Tax-News

Verluste aus russischen Staatsanleihen sind nicht abzugsfähig

Erzielen Sie wegen der Nichthandelbarkeit von russischen Staatsanleihen oder russischen Aktien Verluste, so können Sie diese nicht für einen Verlustausgleich im Rahmen Ihrer Einkommensteuerveranlagung 2022 berücksichtigen. Dies hat das Sächsische Finanzgericht in Leipzig mit Urteil vom 25.2.2026 (Az. 2 K 602/25, veröffentlicht am 20.4.2026) entschieden.

Markus Kahr

15.05.2026 · 1 Min Lesezeit

Der Urteilsfall betrifft einen Steuerzahler, der Geld in russische Staatsanleihen und Hinterlegungsscheine investierte, die das Eigentum an russischen Aktien verbriefen (ADR und GDR). Wegen des russischen Angriffskriegs waren weder die Staatsanleihen noch die Hinterlegungsscheine handelbar und wurden von der depotführenden Bank gar nicht oder mit Null bewertet. Auch erhielt der Investor keine Dividenden. Daher hielt er seine Kapitalforderungen für uneinbringlich und beantragte, seine Verluste bei der Ermittlung der Einkommensteuer 2022 zu berücksichtigen.

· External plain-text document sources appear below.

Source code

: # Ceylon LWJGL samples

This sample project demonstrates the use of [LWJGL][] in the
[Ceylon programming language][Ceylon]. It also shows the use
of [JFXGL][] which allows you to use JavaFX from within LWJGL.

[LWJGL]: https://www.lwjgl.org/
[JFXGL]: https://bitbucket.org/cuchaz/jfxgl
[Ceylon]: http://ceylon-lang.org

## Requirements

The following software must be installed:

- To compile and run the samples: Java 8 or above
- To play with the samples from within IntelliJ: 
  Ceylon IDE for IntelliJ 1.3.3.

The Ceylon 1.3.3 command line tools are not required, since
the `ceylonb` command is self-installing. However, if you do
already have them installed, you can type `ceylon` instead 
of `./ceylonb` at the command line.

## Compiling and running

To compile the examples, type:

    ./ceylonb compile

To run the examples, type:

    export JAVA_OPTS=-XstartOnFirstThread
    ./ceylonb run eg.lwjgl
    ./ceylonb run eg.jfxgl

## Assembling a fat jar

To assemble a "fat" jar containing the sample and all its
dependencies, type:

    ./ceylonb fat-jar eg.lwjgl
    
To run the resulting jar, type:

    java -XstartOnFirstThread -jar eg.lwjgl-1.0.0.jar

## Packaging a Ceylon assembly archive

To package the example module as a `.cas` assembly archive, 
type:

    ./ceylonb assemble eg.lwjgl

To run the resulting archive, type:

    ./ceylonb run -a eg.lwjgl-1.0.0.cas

Sowohl das Finanzamt als auch die Richter des Sächsischen Finanzgerichts lehnten eine Verlustberücksichtigung bei den Einkünften aus Kapitalvermögen ab. Die Anteile seien nicht veräußert oder eingezogen worden, sodass ein Veräußerungsverlust nicht habe entstehen können. Die russischen Unternehmen oder der russische Staat seien auch nicht insolvent. Der Einwand des Investors, dass die Wertpapiere derzeit faktisch wertlos seien, weil sie u. a. aufgrund der EU-Sanktionen nicht gehandelt werden könnten, überzeugte die Richter nicht. Es sei nicht unwahrscheinlich, dass die Anleihen zu einem jetzt bisher nicht bekannten Zeitpunkt wieder handelbar seien. Auch eine Dividendenzahlung sei nach Aufhebung der Sanktionen wieder möglich.